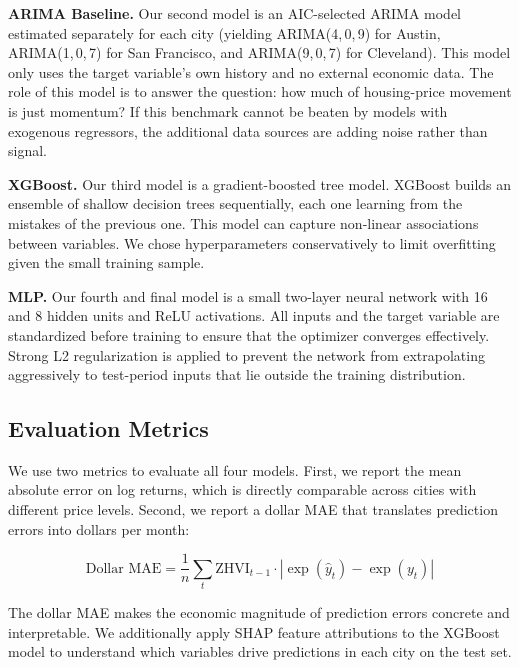 \textbf{ARIMA Baseline.} Our second model is an AIC-selected ARIMA model estimated separately for each city (yielding ARIMA(4,\,0,\,9) for Austin, ARIMA(1,\,0,\,7) for San Francisco, and ARIMA(9,\,0,\,7) for Cleveland). This model only uses the target variable's own history and no external economic data. The role of this model is to answer the question: how much of housing-price movement is just momentum? If this benchmark cannot be beaten by models with exogenous regressors, the additional data sources are adding noise rather than signal.

\textbf{XGBoost.} Our third model is a gradient-boosted tree model. XGBoost builds an ensemble of shallow decision trees sequentially, each one learning from the mistakes of the previous one. This model can capture non-linear associations between variables. We chose hyperparameters conservatively to limit overfitting given the small training sample.

\textbf{MLP.} Our fourth and final model is a small two-layer neural network with 16 and 8 hidden units and ReLU activations. All inputs and the target variable are standardized before training to ensure that the optimizer converges effectively. Strong L2 regularization is applied to prevent the network from extrapolating aggressively to test-period inputs that lie outside the training distribution.

\subsection{Evaluation Metrics}

We use two metrics to evaluate all four models. First, we report the mean absolute error on log returns, which is directly comparable across cities with different price levels. Second, we report a dollar MAE that translates prediction errors into dollars per month:

$$\text{Dollar MAE} = \frac{1}{n}\sum_{t} \text{ZHVI}_{t-1} \cdot
|\exp(\hat{y}_t) - \exp(y_t)|$$

The dollar MAE makes the economic magnitude of prediction errors concrete and interpretable. We additionally apply SHAP feature attributions to the XGBoost model to understand which variables drive predictions in each city on the test set.

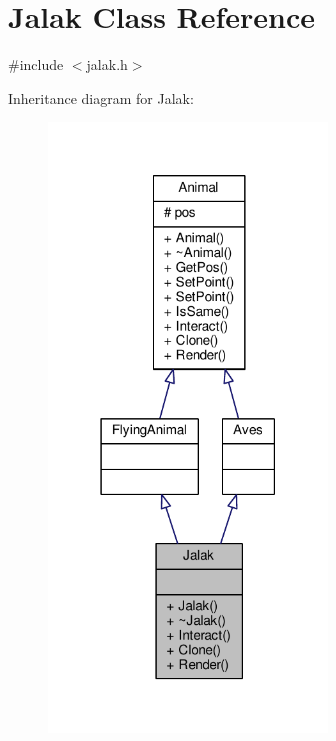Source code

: \hypertarget{classJalak}{}\section{Jalak Class Reference}
\label{classJalak}


{\ttfamily \#include $<$jalak.\+h$>$}



Inheritance diagram for Jalak\+:
\nopagebreak
\begin{figure}[H]
\begin{center}
\leavevmode
\includegraphics[width=210pt]{classJalak__inherit__graph}
\end{center}
\end{figure}


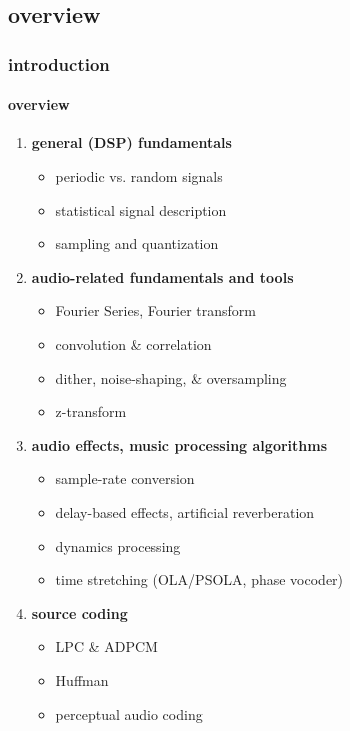 \subsection{overview}
\begin{frame}\frametitle{introduction}\framesubtitle{overview}
    \begin{enumerate}
        \item   \textbf{general (DSP) fundamentals}
            \begin{itemize}
                \item   periodic vs. random signals
                \item   statistical signal description
                \item   sampling and quantization
            \end{itemize}
        \pause
        \item   \textbf{audio-related fundamentals and tools}
            \begin{itemize}
                \item   Fourier Series, Fourier transform
                \item   convolution \& correlation
                \item   dither, noise-shaping,  \& oversampling
                \item   z-transform
            \end{itemize}
        \pause
        \item   \textbf{audio effects, music processing algorithms}
            \begin{itemize}
                \item   sample-rate conversion
                \item   delay-based effects, artificial reverberation
                \item   dynamics processing
                \item   time stretching (OLA/PSOLA, phase vocoder)
            \end{itemize}
        \pause
        \item   \textbf{source coding}
            \begin{itemize}
                \item   LPC \& ADPCM
                \item   Huffman 
                \item   perceptual audio coding
            \end{itemize}
    \end{enumerate}
\end{frame}

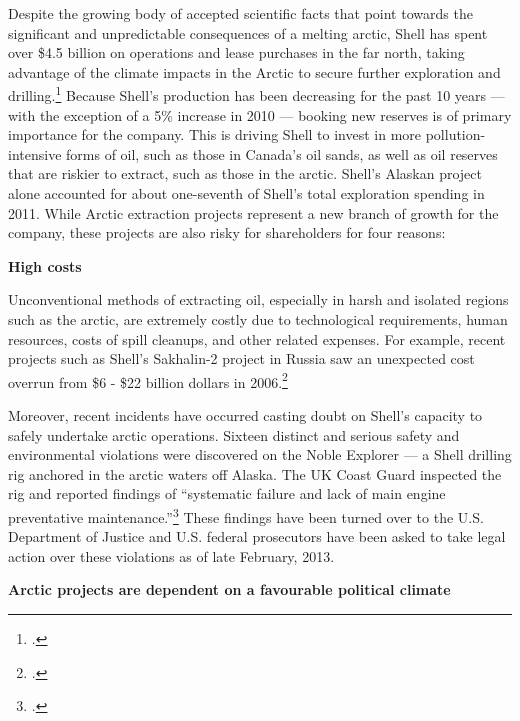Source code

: Despite the growing body of accepted scientific facts that point towards the significant and unpredictable consequences of a melting arctic, Shell has spent over \$4.5 billion on operations and lease purchases in the far north, taking advantage of the climate impacts in the Arctic to secure further exploration and drilling.\footcite{ShellSuspends}
Because Shell's production has been decreasing for the past 10 years --- with the exception of a 5\% increase in 2010  --- booking new reserves is of primary importance for the company.
This is driving Shell to invest in more pollution-intensive forms of oil, such as those in Canada's oil sands, as well as oil reserves that are riskier to extract, such as those in the arctic.
Shell's Alaskan project alone accounted for about one-seventh of Shell's total exploration spending in 2011. 
While Arctic extraction projects represent a new branch of growth for the company, these projects are also risky for shareholders for four reasons:



\textbf{High costs} 



Unconventional methods of extracting oil, especially in harsh and isolated regions such as the arctic, are extremely costly due to technological requirements, human resources, costs of spill cleanups, and other related expenses. 
For example, recent projects such as Shell's Sakhalin-2 project in Russia saw an unexpected cost overrun from \$6 - \$22 billion dollars in 2006.\footcite[For more on these four central risk factors see][]{OutInTheCold_2012}



Moreover, recent incidents have occurred casting doubt on Shell's capacity to safely undertake arctic operations. 
Sixteen distinct and serious safety and environmental violations were discovered on the Noble Explorer --- a Shell drilling rig anchored in the arctic waters off Alaska. 
The UK Coast Guard inspected the rig and reported findings of ``systematic failure and lack of main engine preventative maintenance.''\footcite{RigFindings}
These findings have been turned over to the U.S. Department of Justice and U.S. federal prosecutors have been asked to take legal action over these violations as of late February, 2013. 



\textbf{Arctic projects are dependent on a favourable political climate}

++++++++++

• WORK ITEM: Restate the listing above word for word. Leave the images out.

• RESULT OF THE TASK:
 \textbf{ARIMA Baseline.} Our second model is an AIC-selected ARIMA model estimated separately for each city (yielding ARIMA(4,\,0,\,9) for Austin, ARIMA(1,\,0,\,7) for San Francisco, and ARIMA(9,\,0,\,7) for Cleveland). This model only uses the target variable's own history and no external economic data. The role of this model is to answer the question: how much of housing-price movement is just momentum? If this benchmark cannot be beaten by models with exogenous regressors, the additional data sources are adding noise rather than signal.

\textbf{XGBoost.} Our third model is a gradient-boosted tree model. XGBoost builds an ensemble of shallow decision trees sequentially, each one learning from the mistakes of the previous one. This model can capture non-linear associations between variables. We chose hyperparameters conservatively to limit overfitting given the small training sample.

\textbf{MLP.} Our fourth and final model is a small two-layer neural network with 16 and 8 hidden units and ReLU activations. All inputs and the target variable are standardized before training to ensure that the optimizer converges effectively. Strong L2 regularization is applied to prevent the network from extrapolating aggressively to test-period inputs that lie outside the training distribution.

\subsection{Evaluation Metrics}

We use two metrics to evaluate all four models. First, we report the mean absolute error on log returns, which is directly comparable across cities with different price levels. Second, we report a dollar MAE that translates prediction errors into dollars per month:

$$\text{Dollar MAE} = \frac{1}{n}\sum_{t} \text{ZHVI}_{t-1} \cdot
|\exp(\hat{y}_t) - \exp(y_t)|$$

The dollar MAE makes the economic magnitude of prediction errors concrete and interpretable. We additionally apply SHAP feature attributions to the XGBoost model to understand which variables drive predictions in each city on the test set.

Source code

: \hypertarget{classJalak}{}\section{Jalak Class Reference}
\label{classJalak}


{\ttfamily \#include $<$jalak.\+h$>$}



Inheritance diagram for Jalak\+:
\nopagebreak
\begin{figure}[H]
\begin{center}
\leavevmode
\includegraphics[width=210pt]{classJalak__inherit__graph}
\end{center}
\end{figure}


 \subsection{overview}
\begin{frame}\frametitle{introduction}\framesubtitle{overview}
    \begin{enumerate}
        \item   \textbf{general (DSP) fundamentals}
            \begin{itemize}
                \item   periodic vs. random signals
                \item   statistical signal description
                \item   sampling and quantization
            \end{itemize}
        \pause
        \item   \textbf{audio-related fundamentals and tools}
            \begin{itemize}
                \item   Fourier Series, Fourier transform
                \item   convolution \& correlation
                \item   dither, noise-shaping,  \& oversampling
                \item   z-transform
            \end{itemize}
        \pause
        \item   \textbf{audio effects, music processing algorithms}
            \begin{itemize}
                \item   sample-rate conversion
                \item   delay-based effects, artificial reverberation
                \item   dynamics processing
                \item   time stretching (OLA/PSOLA, phase vocoder)
            \end{itemize}
        \pause
        \item   \textbf{source coding}
            \begin{itemize}
                \item   LPC \& ADPCM
                \item   Huffman 
                \item   perceptual audio coding
            \end{itemize}
    \end{enumerate}
\end{frame}

Source code

: Despite the growing body of accepted scientific facts that point towards the significant and unpredictable consequences of a melting arctic, Shell has spent over \$4.5 billion on operations and lease purchases in the far north, taking advantage of the climate impacts in the Arctic to secure further exploration and drilling.\footcite{ShellSuspends}
Because Shell's production has been decreasing for the past 10 years --- with the exception of a 5\% increase in 2010  --- booking new reserves is of primary importance for the company.
This is driving Shell to invest in more pollution-intensive forms of oil, such as those in Canada's oil sands, as well as oil reserves that are riskier to extract, such as those in the arctic.
Shell's Alaskan project alone accounted for about one-seventh of Shell's total exploration spending in 2011. 
While Arctic extraction projects represent a new branch of growth for the company, these projects are also risky for shareholders for four reasons:



\textbf{High costs} 



Unconventional methods of extracting oil, especially in harsh and isolated regions such as the arctic, are extremely costly due to technological requirements, human resources, costs of spill cleanups, and other related expenses. 
For example, recent projects such as Shell's Sakhalin-2 project in Russia saw an unexpected cost overrun from \$6 - \$22 billion dollars in 2006.\footcite[For more on these four central risk factors see][]{OutInTheCold_2012}



Moreover, recent incidents have occurred casting doubt on Shell's capacity to safely undertake arctic operations. 
Sixteen distinct and serious safety and environmental violations were discovered on the Noble Explorer --- a Shell drilling rig anchored in the arctic waters off Alaska. 
The UK Coast Guard inspected the rig and reported findings of ``systematic failure and lack of main engine preventative maintenance.''\footcite{RigFindings}
These findings have been turned over to the U.S. Department of Justice and U.S. federal prosecutors have been asked to take legal action over these violations as of late February, 2013. 



\textbf{Arctic projects are dependent on a favourable political climate}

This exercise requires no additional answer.